We bring a wide range of positions to the view. The view will be wide and rudimentary.  The Symposium is sub-divided into four thematically arranged panels with each focus on one particular aspect. We bring together just emerging positions (like in fashion and textile crafts) with well established disciplines (like in electronic music). We mix highly controversial positions (as in surveillance technologies) with universally accepted stances (as in prosthetics).  Each of the four panel starts with an introductory talk by each participant, and will continue in a discussion. 

 

Date:
Thu April 30th 2015,

Doors open 09:30,  Start 10:00 

Mousonturm, Saal

Admission:
Single Tickets via Mousonturm at € 66,-
Workshop Pass holders: This event is included. Seats are limited and are assigned on a first come, first serve basis at the doors.

 

10:00 Keynote & Introduction

Designers and artists continually explore the market for niches and new ideas. Clever product developers release new products every day which allow the human body to communicate more effectively, more beautifully, more incidental and more intelligently with the digital machines that surround us. Everything is measurable, the slightest impulse of human behavior can be stored, processed and reacted upon. The body can be monitored, controlled, optimized and annihilated with code. But what does this do with our body?

Who twists whom around the finger? Digital technology is not supposed to stop at your finger tips, even if the word its self may suggest that. New systems react on sheer presence, to winks and gestures, monitor the slightest blink of the eye, capture muscle tensions, and subtle changes in our biochemistry. But where does that leave us, the inhabitants of this human body?

The symposium is curated and introduced by Sebastian Oschatz who had sparked and architected the development of vvvv at MESO in 1998. He programmed many of the quirkier nodes in vvvv. Sebastian has been following digital media since he got access to an Sinclair ZX80. He worked with electronics, video and music and studied computer science. Until 1994 he was part of the music project Oval, which pioneered experimental glitch aesthetic with an accessible pop sensibility.   With a wide range of interests he has teached history of technology and interaction design at various universities.  

11:30 Panel “The Invisible Interface and the Future of Politics and Power”

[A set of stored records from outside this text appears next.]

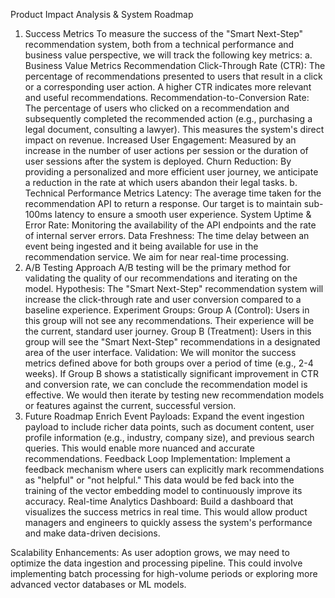 Product Impact Analysis & System Roadmap
1. Success Metrics
To measure the success of the "Smart Next-Step" recommendation system, both from a technical performance and business value perspective, we will track the following key metrics:
a. Business Value Metrics
Recommendation Click-Through Rate (CTR): The percentage of recommendations presented to users that result in a click or a corresponding user action. A higher CTR indicates more relevant and useful recommendations.
Recommendation-to-Conversion Rate: The percentage of users who clicked on a recommendation and subsequently completed the recommended action (e.g., purchasing a legal document, consulting a lawyer). This measures the system's direct impact on revenue.
Increased User Engagement: Measured by an increase in the number of user actions per session or the duration of user sessions after the system is deployed.
Churn Reduction: By providing a personalized and more efficient user journey, we anticipate a reduction in the rate at which users abandon their legal tasks.
b. Technical Performance Metrics
Latency: The average time taken for the recommendation API to return a response. Our target is to maintain sub-100ms latency to ensure a smooth user experience.
System Uptime & Error Rate: Monitoring the availability of the API endpoints and the rate of internal server errors.
Data Freshness: The time delay between an event being ingested and it being available for use in the recommendation service. We aim for near real-time processing.
2. A/B Testing Approach
A/B testing will be the primary method for validating the quality of our recommendations and iterating on the model.
Hypothesis: The "Smart Next-Step" recommendation system will increase the click-through rate and user conversion compared to a baseline experience.
Experiment Groups:
Group A (Control): Users in this group will not see any recommendations. Their experience will be the current, standard user journey.
Group B (Treatment): Users in this group will see the "Smart Next-Step" recommendations in a designated area of the user interface.
Validation: We will monitor the success metrics defined above for both groups over a period of time (e.g., 2-4 weeks). If Group B shows a statistically significant improvement in CTR and conversion rate, we can conclude the recommendation model is effective. We would then iterate by testing new recommendation models or features against the current, successful version.
3. Future Roadmap
Enrich Event Payloads: Expand the event ingestion payload to include richer data points, such as document content, user profile information (e.g., industry, company size), and previous search queries. This would enable more nuanced and accurate recommendations.
Feedback Loop Implementation: Implement a feedback mechanism where users can explicitly mark recommendations as "helpful" or "not helpful." This data would be fed back into the training of the vector embedding model to continuously improve its accuracy.
Real-time Analytics Dashboard: Build a dashboard that visualizes the success metrics in real time. This would allow product managers and engineers to quickly assess the system's performance and make data-driven decisions.

Scalability Enhancements: As user adoption grows, we may need to optimize the data ingestion and processing pipeline. This could involve implementing batch processing for high-volume periods or exploring more advanced vector databases or ML models.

Switching on a light, cooking a meal, placing a phone call, watching TV or driving a car - almost all human activities in our modern civilization are controlled by computer programs. The fabric of everyday life is woven out of disappearing digital codes. There is no escape anymore: We are wrapped in an invisible Interface. Even standing on the street makes us use computers. Cameras may observe our face, our emotions and behaviours. Smartphones track our motions and actions. Autonomous cars will sense our motions and use them to calculate their paths.
Drones may bring roasted pigeons or Amazon deliveries in the future, but already today bring death and terror to humans having the wrong bits in their digital records. A global butterfly effect connects any potential action of any human being to an arbitrary reaction of anything else in the future. We are wrapped in code. And any computer can be reprogrammed as any other computer, so the code may change. It starts blowing our mind.

Eno Henze

Eno Henze is an artist and scenographer who follows digital media with wide open eyes. As an artist he examines how machines transform aesthetic reasoning and notions of the human nature. As a designer he develops stage sets for international motor shows and high class ballet productions and is used to inventing his own media formats and live interaction concepts.  Eno has been with NODE since day one and will be moderating the first panel about a future in where everything is connected to everything.

 

Kyle McDonald

Kyle McDonald (US) is an artist who works in the open with code. He is a contributor to arts-engineering toolkits like openFrameworks, and builds tools that allow artists to use new algorithms in creative ways. His work is very process-oriented, and he has made a habit of sharing ideas and projects in public before they're completed. He enjoys creatively subverting networked communication and computation, exploring glitch and embedded biases, and extending these concepts to reversal of everything from personal identity to work habits.

Anna Biselli


As a political activist and a trained computer scientist Anna Biselli found that the many of the most interesting technical problems lead to vast political challenges in a future society. After her computer science studies she decided not to work as a software developer and joined the blog http://netzpolitik.org to use her knowledge of algorithms and data structures to fight for civil liberty rights in a digital society. She will discuss and demonstrate the ongoing erosion of privacy which has been happening in the last 10 years.

Matthieu Cherubini

Matthieu Cherubini is currently a PhD candidate in the Design Interactions department in Royal College of Art. His research by project examines the implications of artificial moral agents on our domestic and everyday lives, both today and in the near future.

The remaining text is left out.